Ozone. A report from NASA last October confirmed that the ozone hole has been shrinking. The corroborates a statement back in 2019 from the United Nations that we can expect to see the hole heal during our lifetimes. The protective layer of ozone acts as a shield to counteract greenhouse gas emissions. A part of the layer was eaten away by chlorofluorocarbons, a propellant found in everything from hair spray to air conditioners. Every year, a seasonal ‘hole’ appeared in the Earth’s atmosphere, allowing harmful radiation to reach the planet’s surface. When the effects were discovered and published in 1985 in the journal Nature, the international community acted with uncustomary speed and within two years, the substance was banned almost universally in the landmark Montreal Protocol. As recently as this January, the UN reported that the hole is on track to disappear by 2040. Although too late for the many people who spent their youth in the sun on the beaches of the Southern Hemisphere, it’s still incredibly positive news. It shows that when something decisive is done, the environment is ready to respond.

The Anthropocene. This new geological epoch defines a period in time, so far notional, in which human activity became sufficient to create a distinct layer in the Earth’s crust. Imagine a million years from now (assuming there’s anybody around), geologists will be digging in a rock formation and come across a distinct layer of chemicals like Tributyltin and Bisphenol A mixed with billions of chicken bones and say “yep, we’ve found it. Put your masks on folks.”

At this point, the Anthropocene is notional, because any change in nomenclature must be accepted by the Working Group on the Anthropocene. They’re part of the Subcommission on Quaternary Stratigraphy (SQS), which is a constituent body of the International Commission on Stratigraphy (ICS), the largest scientific organization within the International Union of Geological Sciences (IUGS). Although that seems like a lot of layers, the IUGS represents over a million geologists from most countries around the world, so their interests are highly varied.
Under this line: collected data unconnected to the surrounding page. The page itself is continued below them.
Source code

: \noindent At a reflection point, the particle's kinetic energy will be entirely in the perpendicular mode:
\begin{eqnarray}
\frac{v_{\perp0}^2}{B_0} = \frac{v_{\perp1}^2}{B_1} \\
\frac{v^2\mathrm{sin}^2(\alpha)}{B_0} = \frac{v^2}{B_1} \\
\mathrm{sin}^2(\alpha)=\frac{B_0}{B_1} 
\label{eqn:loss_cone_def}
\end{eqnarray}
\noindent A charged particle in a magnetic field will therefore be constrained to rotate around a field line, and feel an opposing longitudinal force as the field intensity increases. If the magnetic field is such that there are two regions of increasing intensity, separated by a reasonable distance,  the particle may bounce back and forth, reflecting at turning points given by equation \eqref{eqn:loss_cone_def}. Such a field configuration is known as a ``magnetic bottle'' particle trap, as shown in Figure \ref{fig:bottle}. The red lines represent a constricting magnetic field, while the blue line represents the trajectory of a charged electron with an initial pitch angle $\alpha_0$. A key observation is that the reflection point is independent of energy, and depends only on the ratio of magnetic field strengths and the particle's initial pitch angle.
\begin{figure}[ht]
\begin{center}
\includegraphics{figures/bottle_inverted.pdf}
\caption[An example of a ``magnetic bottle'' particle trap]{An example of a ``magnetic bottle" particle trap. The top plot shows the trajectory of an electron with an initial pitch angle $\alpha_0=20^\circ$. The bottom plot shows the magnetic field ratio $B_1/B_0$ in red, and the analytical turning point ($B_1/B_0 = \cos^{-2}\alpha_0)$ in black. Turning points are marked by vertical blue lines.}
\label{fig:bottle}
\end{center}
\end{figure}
The key question is at play is where on the planet lies a quintessential spot to detect the Anthropocene: to place the so-called “golden spike”. It must be a location where the rock formation is easily recognizable wherever it occurs around the world. For instance, anywhere in the world you go, rock of 67M old has a thin layer of iridium in it, made when a massive asteroid hit the planet, forming the Gulf of Mexico and spelling the end of the Cretaceous and the large dinosaurs. As late as last year, the list of candidates included sites around the world, including Flinders Reef (coral), Coral Sea, Australia, Vienna Museum Excavation (urban soil), Austria, and San Francisco Estuary (marine sediments), California, USA. The latest news is the sites have been narrowed down to just a few and voting of the final one could be a soon as next month.

Why should we care about the Anthropocene? Does it impact our daily lives? Not really. In fact, it’s our daily lives that are creating it. And, really, that’s just the point. Although it is the product of robust scientific analysis – we’re having an effect on the Earth’s crust in a measurable way – it’s also a tool for communication for those of us who are lucky enough to be able to use it.

So is it good news? I hope so. Science has provided us the knowledge and the tools and that can’t be underestimated.

But why were we ready to act to protect the ozone layer and won’t do the same for climate? In a thoughtful article in Time Magazine in 2019, Olivia Waxman concludes that dealing with the ozone was simpler (banning one type of propellant) than addressing climate (overhauling the entire energy system) and climatic shifts are too slow and variable to be immediately recognizable. The whole system is so massive that it takes many years to show a pattern of change and even then it’s inconsistent from year to year and place to place.

I’m hopeful, however, not only because history has shown that actions like the Montreal Protocol was able to happen back in the 80’s but that the High Seas Treaty is happening now. We have become a version of the asteroid at the Cretaceous–Paleogene boundary. If we are going to make a difference, it’s actions like these international agreements that provide a roadmap – and boundaries – for human occupation on Earth.